Rusty Jones Inc. was an American chemicals company which produced aftermarket rustproofing for vehicles under their "Rusty Jones" trademark. Cars treated with the rustproofing displayed a sticker in the window with the name "Rusty Jones" and a picture of the cartoon character (also named Rusty Jones) from the company's TV commercials. The company was based in Chicago, Illinois.

== Formation and history ==
The company, founded by Michael Mater around 1970 as "Matex Corporation", became successful on a local scale by offering aftermarket rustproofing services to automobile owners under the brand "Body by Thixo-Tex". The name Thixo-Tex was derived from the thixotropic properties (a viscous fluid that flows to fill small abrasions} of the rustproofing chemical applied to the cars. Mater hired an advertising agency, Dawson, Johns & Black, to promote the brand, resulting in a rebrand to "Rusty Jones" and creation of the cartoon character spokesman. Company revenue increased and Rusty Jones became a nationally known competitor to Ziebart.
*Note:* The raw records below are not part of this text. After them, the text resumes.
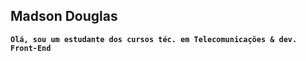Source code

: ## Madson Douglas 

**`Olá, sou um estudante dos cursos téc. em Telecomunicações & dev. Front-End`**
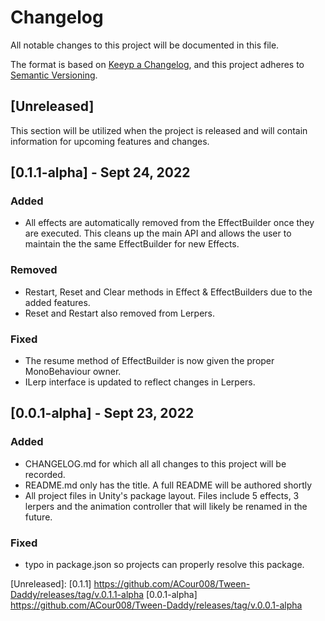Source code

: # Changelog
All notable changes to this project will be documented in this file.

The format is based on [Keeyp a Changelog](https://keepachangelog.com/en/1.0.0/),
and this project adheres to [Semantic Versioning](https://semver.org/spec/v2.0.0.html).

## [Unreleased]
This section will be utilized when the project is released and will contain information for upcoming features and changes.


## [0.1.1-alpha] - Sept 24, 2022
### Added
- All effects are automatically removed from the EffectBuilder once they are executed. This cleans up the main API and allows the user to maintain the the same EffectBuilder for new Effects.

### Removed
- Restart, Reset and Clear methods in Effect & EffectBuilders due to the added features.
- Reset and Restart also removed from Lerpers.

### Fixed
- The resume method of EffectBuilder is now given the proper MonoBehaviour owner.
- ILerp interface is updated to reflect changes in Lerpers.


## [0.0.1-alpha] - Sept 23, 2022
### Added
- CHANGELOG.md for which all all changes to this project will be recorded.
- README.md only has the title. A full README will be authored shortly
- All project files in Unity's package layout. Files include 5 effects, 3 lerpers and the animation controller that will likely be renamed in the future.

### Fixed
- typo in package.json so projects can properly resolve this package.




[Unreleased]:
[0.1.1] https://github.com/ACour008/Tween-Daddy/releases/tag/v.0.1.1-alpha
[0.0.1-alpha] https://github.com/ACour008/Tween-Daddy/releases/tag/v.0.0.1-alpha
Mater sold Rusty Jones to Beatrice Foods in 1984 and was hired by Beatrice as president of Rusty Jones with a five-year contract. Beatrice mismanaged the company and steeply cut advertising budgets, discontinuing an agreement with NASCAR and allowing the company to lose market share; between 1985 and 1988, the company's distribution network declined from 3,000 new car dealerships to 1,800. In November 1988, the company was purchased from Beatrice by Rustco Inc., a new company formed by Renaissance Holdings, with plans to restructure, continue operations and avoid bankruptcy. However the new owners ultimately filed Chapter 11 bankruptcy protection in December 1988 with the official explanation that automakers' extension of factory warranties against rust had caused business to deteriorate. The company's former director of marketing Bruce Freud also said in 2003 that the company had been "unbelievably profitable", but that its insurance carrier (who serviced the rust warranties on Rusty Jones treated vehicles) filed for bankruptcy, creating problems for the company.